The year is 2010. Many, many years after the first camera was developed to operate with film, photographic devices have made a big leap from analog to digital technologies, replacing strips of film with strips of data stored on a compact memory card. These technological changes have also carried in a new wave of image editing tools. Photoshop is now a globally-recognized program used to edit pictures and photographs alike and many other nifty pieces of software, such as GIMP, Photoscape, and Picasa, exist alongside it to make editing photographs quicker, easier, and overall more efficient. Yet in the photojournalism industry, editing and manipulating photographs submitted to news presses are mostly frowned upon if not completely shot down. The industry has a strict code of conduct for photographers within the industry and reworking these news images is a big no-no.
The reasoning behind this is simple: photojournalism involves giving us an unbiased representation of what is happening at the current place and time. When a photograph is edited in any way, it adds bias. A mere cropping can attach a sense of isolation and loneliness to a photograph(see below), which in turn makes us view the overall image in a different, more biased way than it was originally intended. This in turn can make us view the entire news story in an entirely different light.

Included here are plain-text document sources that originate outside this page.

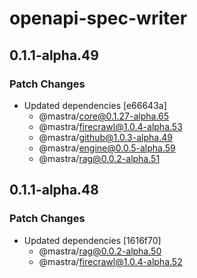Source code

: # openapi-spec-writer

## 0.1.1-alpha.49

### Patch Changes

- Updated dependencies [e66643a]
  - @mastra/core@0.1.27-alpha.65
  - @mastra/firecrawl@1.0.4-alpha.53
  - @mastra/github@1.0.3-alpha.49
  - @mastra/engine@0.0.5-alpha.59
  - @mastra/rag@0.0.2-alpha.51

## 0.1.1-alpha.48

### Patch Changes

- Updated dependencies [1616f70]
  - @mastra/rag@0.0.2-alpha.50
  - @mastra/firecrawl@1.0.4-alpha.52
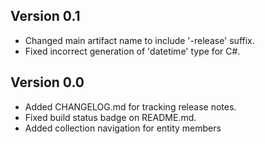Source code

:## Version 0.1
- Changed main artifact name to include '-release' suffix.
- Fixed incorrect generation of 'datetime' type for C#.

## Version 0.0
- Added CHANGELOG.md for tracking release notes.
- Fixed build status badge on README.md.
- Added collection navigation for entity members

Above: (Left) The front cover of The Economist. The photograph is cropped to add an effect of isolation
and has undergone some slight brightness and contrast editing. (Right) The original press photograph.

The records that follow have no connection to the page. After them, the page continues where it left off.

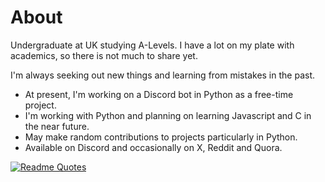 # About

Undergraduate at UK studying A-Levels. I have a lot on my plate with academics, so there is not much to share yet.

I'm always seeking out new things and learning from mistakes in the past.
- At present, I'm working on a Discord bot in Python as a free-time project.
- I'm working with Python and planning on learning Javascript and C in the near future.
- May make random contributions to projects particularly in Python.
- Available on Discord and occasionally on X, Reddit and Quora.

[![Readme Quotes](https://quotes-github-readme.vercel.app/api?type=horizontal&theme=dark)](https://github.com/piyushsuthar/github-readme-quotes)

There are strict guidelines for journalists to follow. Photojournalists must submit photographs that are not edited in any way to impact the composition of the photo. There is a reason for this guideline to exist: journalism is an art that involves reporting the truth journalistically. By adding small touch-ups to photos, the overall impact of the photograph and the story can be drastically altered. In many different press locations, this course of action is unethical because it crosses the guidelines set down for journalists and it does bring an immediate contradiction to the idea of photojournalism. It is also very unacceptable in many presses because of the guidelines set down and because the journalist may risk his or her own credibility by going forth and tapping into the artificial nature of Photoshop.
Above: Two photograph of O.J. Simpson. The photograph on the left is much more unedited. The photograph
on the right has many more alterations and edits to convey a different type of emotion.
Many photojournalists have defended their personal beliefs in altering their images for journalism. This is simply an unecessary justification because journalism is the art of reporting the truth, yet through any sort of manipulation, the photojournalist removes from the truth. Some photojournalists have gone so far as to even recreate their own fantasized scene and pass it off as photojournalism, and although I personally can understand their reasoning behind their actions, I cannot see it being even remotely true photojournalism. It is unacceptable and unethical because it goes against the very nature of journalism and by altering the photograph in any way, it adds bias and removes much neutrality from the original image.